# In the era of data what is a fact?

13 Jan 2012The Twitter universe is abuzz about this article in the New York Times. Arthur Brisbane, who responds to reader’s comments, asks

I’m looking for reader input on whether and when New York Times news reporters should challenge “facts” that are asserted by newsmakers they write about.

He goes on to give a couple of examples of qualitative facts that reporters have used in stories without questioning the veracity of the claims. As many people pointed out in the comments, this is completely absurd. Of course reporters should check facts and report when the facts in their stories, or stated by candidates, are not correct. That is the purpose of news reporting.

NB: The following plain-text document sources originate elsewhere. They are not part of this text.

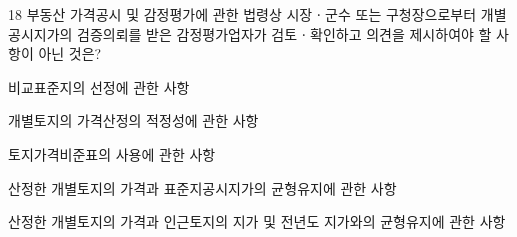 \begin{question}{18}
부동산 가격공시 및 감정평가에 관한 법령상 시장ㆍ군수 또는 구청장으로부터 개별공시지가의 검증의뢰를 받은 감정평가업자가 검토ㆍ확인하고 의견을 제시하여야 할 사항이 아닌 것은?
\begin{choices}
  \item 비교표준지의 선정에 관한 사항
  \item 개별토지의 가격산정의 적정성에 관한 사항
  \item 토지가격비준표의 사용에 관한 사항
  \item 산정한 개별토지의 가격과 표준지공시지가의 균형유지에 관한 사항
  \item 산정한 개별토지의 가격과 인근토지의 지가 및 전년도 지가와의 균형유지에 관한 사항
\end{choices}
\end{question}
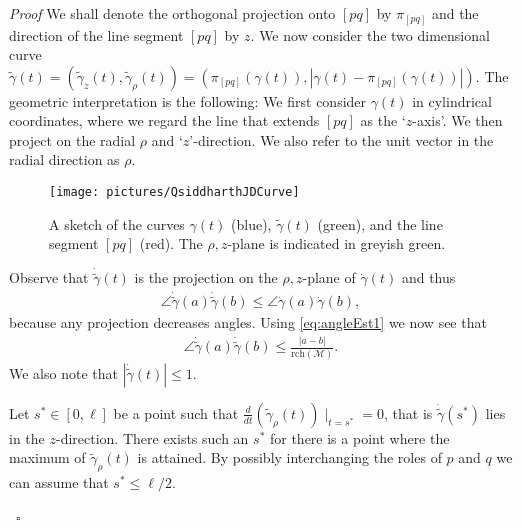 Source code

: \documentclass{article}
\newenvironment{proof}[1][{}]{%
  \begin{trivlist}\item[]\textit{Proof #1}\quad}%
  {\hfill\hspace*{\fill}~$\square$\end{trivlist}}
\newcommand{\M}{\mathcal{M}}
\newcommand{\rch}{\mathrm{rch}}
\begin{document}
\begin{proof} 
We shall denote the orthogonal projection onto $[pq]$ by $\pi_{[pq]}$ and the direction of the line segment $[pq]$ by $z$. We now consider the two dimensional curve $\tilde{\gamma}(t)= (\tilde{\gamma}_z(t),\tilde{\gamma}_\rho(t))= (\pi_{[pq]}(\gamma(t)), |\gamma(t)-\pi_{[pq]}(\gamma(t) )| ) $. The geometric interpretation is the following: We first consider $\gamma(t)$ in cylindrical coordinates, where we regard the line that extends $[pq]$ as the `$z$-axis'. We then project on the radial $\rho$ and `$z$'-direction. We also refer to the unit vector in the radial direction as $\rho$. 

\begin{figure}[h!]
\centering
\texttt{[image: pictures/QsiddharthJDCurve]}
\caption{A sketch of the curves $\gamma(t)$ (blue), $\tilde{\gamma}(t)$ (green), and the line segment $[pq]$ (red). The $\rho,z$-plane is indicated in greyish green.}
\label{SketchGamma}
\end{figure}

Observe that $\dot{\tilde{\gamma}}(t)$ is the projection on the $\rho,z$-plane of $\dot{\gamma}(t)$ and thus
\begin{align} 
\angle \dot{\tilde{\gamma}}(a) \dot{\tilde{\gamma}}(b) \leq \angle \dot{\gamma}(a) \dot{\gamma}(b),
\nonumber
\end{align} 
because any projection decreases angles. Using \eqref{eq:angleEst1} we now see that 
\begin{align} 
\angle \dot{\tilde{\gamma}}(a) \dot{\tilde{\gamma}}(b) \leq \frac{|a-b| } {\rch(\M)}.
\label{eq:angleEst2}
\end{align}
We also note that $|\dot{\tilde{\gamma}}(t)|\leq 1$.

Let $s^*\in [0 , \ell]$ be a point such that $ \frac{d}{dt} (\tilde{\gamma}_\rho(t)) \mid_{t=s^*} = 0$, that is $\dot{\tilde{\gamma}}(s^*)$ lies in the $z$-direction. 
There exists such an $s^*$ for there is a point where the maximum of $\tilde{\gamma}_\rho(t)$ is attained. By possibly interchanging the roles of $p$ and $q$ we can assume that $s^*\leq \ell/2$. 


\end{proof}
\end{document}
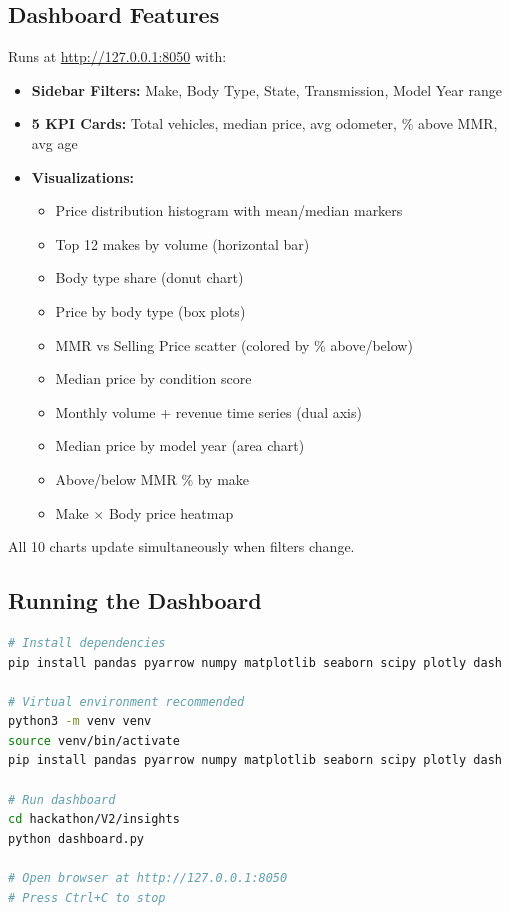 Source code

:\documentclass[12pt,a4paper]{article}
\begin{document}
\subsection{Dashboard Features}

Runs at \url{http://127.0.0.1:8050} with:

\begin{itemize}
    \item \textbf{Sidebar Filters:} Make, Body Type, State, Transmission, Model Year range
    \item \textbf{5 KPI Cards:} Total vehicles, median price, avg odometer, \% above MMR, avg age
    \item \textbf{Visualizations:}
    \begin{itemize}
        \item Price distribution histogram with mean/median markers
        \item Top 12 makes by volume (horizontal bar)
        \item Body type share (donut chart)
        \item Price by body type (box plots)
        \item MMR vs Selling Price scatter (colored by \% above/below)
        \item Median price by condition score
        \item Monthly volume + revenue time series (dual axis)
        \item Median price by model year (area chart)
        \item Above/below MMR \% by make
        \item Make $\times$ Body price heatmap
    \end{itemize}
\end{itemize}

All 10 charts update simultaneously when filters change.

\subsection{Running the Dashboard}

\begin{lstlisting}[language=bash]
# Install dependencies
pip install pandas pyarrow numpy matplotlib seaborn scipy plotly dash

# Virtual environment recommended
python3 -m venv venv
source venv/bin/activate
pip install pandas pyarrow numpy matplotlib seaborn scipy plotly dash

# Run dashboard
cd hackathon/V2/insights
python dashboard.py

# Open browser at http://127.0.0.1:8050
# Press Ctrl+C to stop
\end{lstlisting}
\end{document}
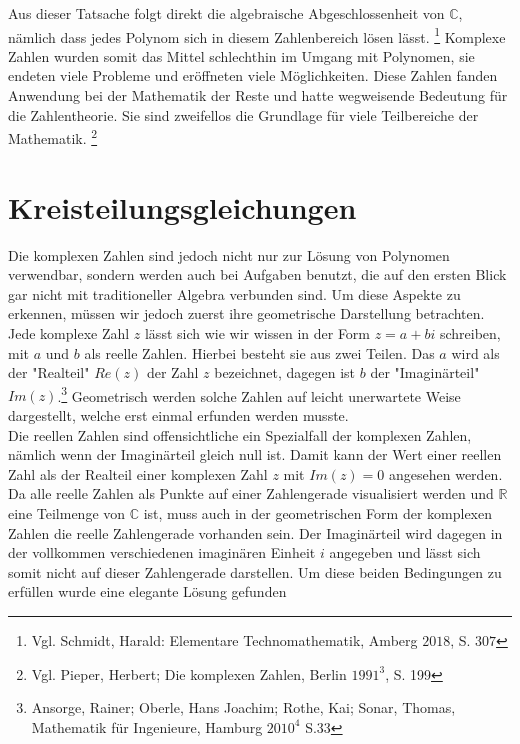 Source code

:\documentclass[a4paper,12pt]{article} %
\begin{document}
Aus dieser Tatsache folgt direkt die algebraische Abgeschlossenheit von $\mathbb{C}$, nämlich dass jedes Polynom sich in diesem Zahlenbereich lösen lässt.
\footnote{Vgl. Schmidt, Harald: Elementare Technomathematik, Amberg $2018$, S. $307$} 
Komplexe Zahlen wurden somit das Mittel schlechthin im Umgang mit Polynomen, sie endeten viele Probleme und eröffneten viele Möglichkeiten.
Diese Zahlen fanden Anwendung bei der Mathematik der Reste und hatte wegweisende Bedeutung für die Zahlentheorie.
Sie sind zweifellos die Grundlage für viele Teilbereiche der Mathematik. 
\footnote{Vgl. Pieper, Herbert; Die komplexen Zahlen, Berlin $1991^3$, S. 199}


\section{Kreisteilungsgleichungen}

Die komplexen Zahlen sind jedoch nicht nur zur Lösung von Polynomen verwendbar, sondern werden auch bei Aufgaben benutzt, die auf den ersten Blick gar nicht mit traditioneller Algebra verbunden sind.
Um diese Aspekte zu erkennen, müssen wir jedoch zuerst ihre geometrische Darstellung betrachten.\\

Jede komplexe Zahl $z$ lässt sich wie wir wissen in der Form $z=a+bi$ schreiben, mit $a$ und $b$ als reelle Zahlen.
Hierbei besteht sie aus zwei Teilen.
Das $a$ wird als der "Realteil" $Re(z)$ der Zahl $z$ bezeichnet, dagegen ist $b$ der "{Imaginärteil}" $Im(z)$.\footnote{Ansorge, Rainer; Oberle, Hans Joachim; Rothe, Kai; Sonar, Thomas, Mathematik für Ingenieure, Hamburg $2010^4$ S.33}
Geometrisch werden solche Zahlen auf leicht unerwartete Weise dargestellt, welche erst einmal erfunden werden musste.\\

Die reellen Zahlen sind offensichtliche ein Spezialfall der komplexen Zahlen, nämlich wenn der Imaginärteil gleich null ist.
Damit kann der Wert einer reellen Zahl als der Realteil einer komplexen Zahl $z$ mit $Im(z)=0$ angesehen werden.
Da alle reelle Zahlen als Punkte auf einer Zahlengerade visualisiert werden und $\mathbb{R}$ eine Teilmenge von $\mathbb{C}$ ist, muss auch in der geometrischen Form der komplexen Zahlen die reelle Zahlengerade vorhanden sein.
Der Imaginärteil wird dagegen in der vollkommen verschiedenen imaginären Einheit $i$ angegeben und lässt sich somit nicht auf dieser Zahlengerade darstellen.
Um diese beiden Bedingungen zu erfüllen wurde eine elegante Lösung gefunden\\
\end{document}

But I think the question is a little more subtle when it comes to quantitative facts and statistics. Depending on what subsets of data you look at, what summary statistics you pick, and the way you present information - you can say a lot of different things with the same data. As long as you report what you calculated, you are technically reporting a fact - but it may be deceptive. The classic example is calculating median vs. mean home prices. If Bill Gates is in your neighborhood, no matter what the other houses cost, the mean price is going to be pretty high!

Two concrete things can be done to deal with the malleability of facts in the data age.

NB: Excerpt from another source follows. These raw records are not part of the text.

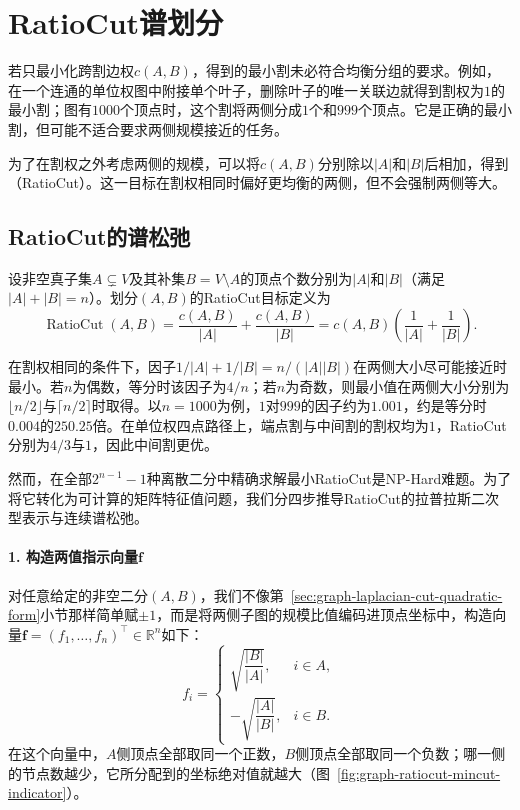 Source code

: \section{RatioCut谱划分}
\label{sec:graph-ratiocut}

若只最小化跨割边权$c(A,B)$，得到的最小割未必符合均衡分组的要求。例如，在一个连通的单位权图中附接单个叶子，删除叶子的唯一关联边就得到割权为$1$的最小割；图有$1000$个顶点时，这个割将两侧分成$1$个和$999$个顶点。它是正确的最小割，但可能不适合要求两侧规模接近的任务。

为了在割权之外考虑两侧的规模，可以将$c(A,B)$分别除以$|A|$和$|B|$后相加，得到（RatioCut）。这一目标在割权相同时偏好更均衡的两侧，但不会强制两侧等大。

\subsection{RatioCut的谱松弛}
\label{sec:graph-ratiocut-relaxation}

\begin{definition}[RatioCut目标]
\label{def:graph-ratiocut}
设非空真子集$A\subsetneq V$及其补集$B=V\setminus A$的顶点个数分别为$|A|$和$|B|$（满足$|A|+|B|=n$）。划分$(A,B)$的RatioCut目标定义为
\begin{equation}
\label{eq:graph-ratiocut}
\operatorname{RatioCut}(A,B)
=\frac{c(A,B)}{|A|}+\frac{c(A,B)}{|B|}
=c(A,B)\left(\frac{1}{|A|}+\frac{1}{|B|}\right).
\end{equation}
\end{definition}

在割权相同的条件下，因子$1/|A|+1/|B|=n/(|A||B|)$在两侧大小尽可能接近时最小。若$n$为偶数，等分时该因子为$4/n$；若$n$为奇数，则最小值在两侧大小分别为$\lfloor n/2\rfloor$与$\lceil n/2\rceil$时取得。以$n=1000$为例，$1$对$999$的因子约为$1.001$，约是等分时$0.004$的$250.25$倍。在单位权四点路径上，端点割与中间割的割权均为$1$，RatioCut分别为$4/3$与$1$，因此中间割更优。

然而，在全部$2^{n-1}-1$种离散二分中精确求解最小RatioCut是NP-Hard难题。为了将它转化为可计算的矩阵特征值问题，我们分四步推导RatioCut的拉普拉斯二次型表示与连续谱松弛。

\paragraph{1. 构造两值指示向量$\bm f$}

对任意给定的非空二分$(A,B)$，我们不像第~\ref{sec:graph-laplacian-cut-quadratic-form}小节那样简单赋$\pm 1$，而是将两侧子图的规模比值编码进顶点坐标中，构造向量$\bm f=(f_1,\ldots,f_n)^\top\in\mathbb R^n$如下：
\begin{equation}
\label{eq:ratiocut-indicator-vector}
  f_i = \begin{cases}
    \sqrt{\dfrac{|B|}{|A|}}, & i\in A,\\[10pt]
    -\sqrt{\dfrac{|A|}{|B|}}, & i\in B.
  \end{cases}
\end{equation}
在这个向量中，$A$侧顶点全部取同一个正数，$B$侧顶点全部取同一个负数；哪一侧的节点数越少，它所分配到的坐标绝对值就越大（图~\ref{fig:graph-ratiocut-mincut-indicator}）。

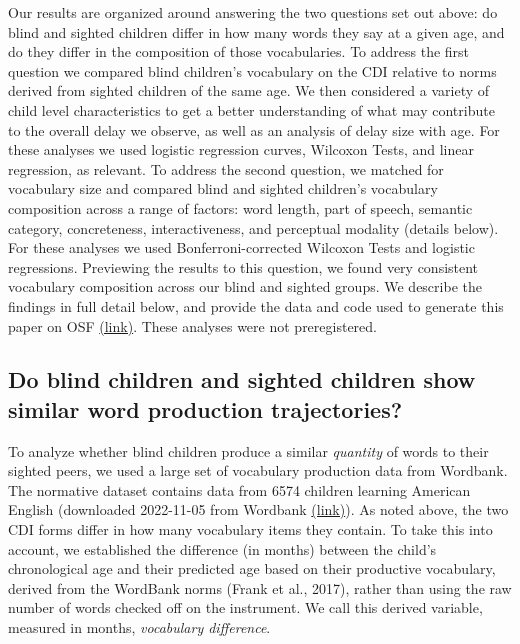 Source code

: \documentclass[english,man,floatsintext]{apa6}
\begin{document}
Our results are organized around answering the two questions set out above: do blind and sighted children differ in how many words they say at a given age, and do they differ in the composition of those vocabularies. To address the first question we compared blind children's vocabulary on the CDI relative to norms derived from sighted children of the same age. We then considered a variety of child level characteristics to get a better understanding of what may contribute to the overall delay we observe, as well as an analysis of delay size with age. For these analyses we used logistic regression curves, Wilcoxon Tests, and linear regression, as relevant. To address the second question, we matched for vocabulary size and compared blind and sighted children's vocabulary composition across a range of factors: word length, part of speech, semantic category, concreteness, interactiveness, and perceptual modality (details below). For these analyses we used Bonferroni-corrected Wilcoxon Tests and logistic regressions. Previewing the results to this question, we found very consistent vocabulary composition across our blind and sighted groups. We describe the findings in full detail below, and provide the data and code used to generate this paper on OSF \href{https://osf.io/uw6zm/?view_only=fdee466143f64d678d7f9d87b23ec566}{(link)}. These analyses were not preregistered.

\hypertarget{do-blind-children-and-sighted-children-show-similar-word-production-trajectories}{%
\subsection{Do blind children and sighted children show similar word production trajectories?}\label{do-blind-children-and-sighted-children-show-similar-word-production-trajectories}}

To analyze whether blind children produce a similar \emph{quantity} of words to their sighted peers, we used a large set of vocabulary production data from Wordbank. The normative dataset contains data from 6574 children learning American English (downloaded 2022-11-05 from Wordbank \href{http://wordbank.stanford.edu/data?name=vocab_norms}{(link)}). As noted above, the two CDI forms differ in how many vocabulary items they contain. To take this into account, we established the difference (in months) between the child's chronological age and their predicted age based on their productive vocabulary, derived from the WordBank norms (Frank et al., 2017), rather than using the raw number of words checked off on the instrument. We call this derived variable, measured in months, \emph{vocabulary difference}.
\end{document}
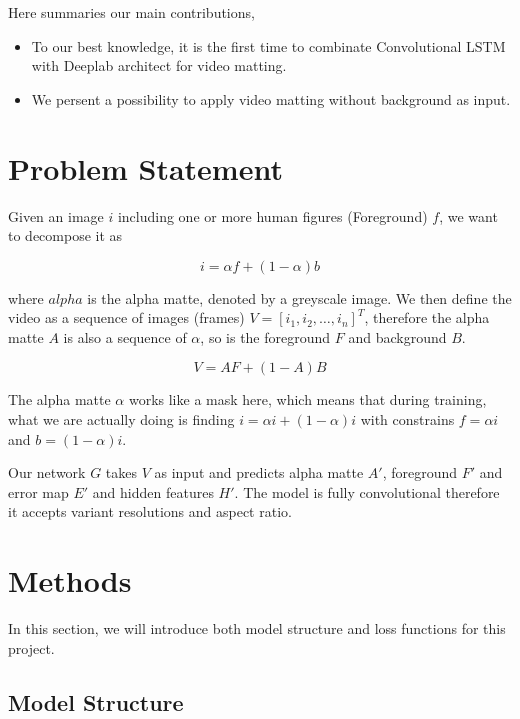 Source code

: \documentclass[final]{cvpr}
\begin{document}
Here summaries our main contributions,

\begin{itemize}
    \item To our best knowledge, it is the first time to combinate Convolutional LSTM with Deeplab architect for video matting.
    \item We persent a possibility to apply video matting without background as input.
\end{itemize}

\section{Problem Statement}

Given an image $i$ including one or more human figures (Foreground) $f$, we want to decompose it as

\begin{equation}\label{formulationImage}
    i=\alpha f+(1-\alpha)b
\end{equation}

where $alpha$ is the alpha matte, denoted by a greyscale image.
We then define the video as a sequence of images (frames) $V=[i_1, i_2, \dots, i_n]^T$, therefore the alpha matte $A$ is also a sequence of $\alpha$, so is the foreground $F$ and background $B$.

\begin{equation}\label{formulationVideo}
    V=AF+(1-A)B
\end{equation}

The alpha matte $\alpha$ works like a mask here, which means that during training, what we are actually doing is finding $i=\alpha i+(1-\alpha)i$ with constrains $f=\alpha i$ and $b=(1-\alpha)i$.

Our network $G$ takes $V$ as input and predicts alpha matte $A'$, foreground $F'$ and error map $E'$ and hidden features $H'$.
The model is fully convolutional therefore it accepts variant resolutions and aspect ratio.

\section{Methods}

In this section, we will introduce both model structure and loss functions for this project.

\subsection{Model Structure}
\end{document}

First, we need to require that our reporters, policy makers, politicians, and decision makers report the context of numbers they state. It is tempting to use statistics as blunt instruments, punctuating claims. Instead, we should demand that people using statistics to make a point embed them in the broader context. For example, in the case of housing prices, if a politician reports the mean home price in a neighborhood, they should be required to state that potential outliers may be driving that number up. How do we make this demand? By not believing any isolated statistics - statistics will only be believed when the source is quoted and the statistic is described.

But this isn’t enough, since the context and statistics will be meaningless without raising overall statisteracy (statistical literacy, not to be confused with numeracy). In the U.S. literacy campaigns have been promoted by library systems. Statisteracy is becoming just as critical; the same level of social pressure and assistance should be applied to individuals who don’t know basic statistics as those who don’t have basic reading skills. Statistical organizations, academic departments, and companies interested in analytics/data science/statistics all have a vested interest in raising the population statisteracy. Maybe a website dedicated to understanding the consequences of basic statistical concepts, rather than the concepts themselves?

And don’t forget to keep rating health news stories!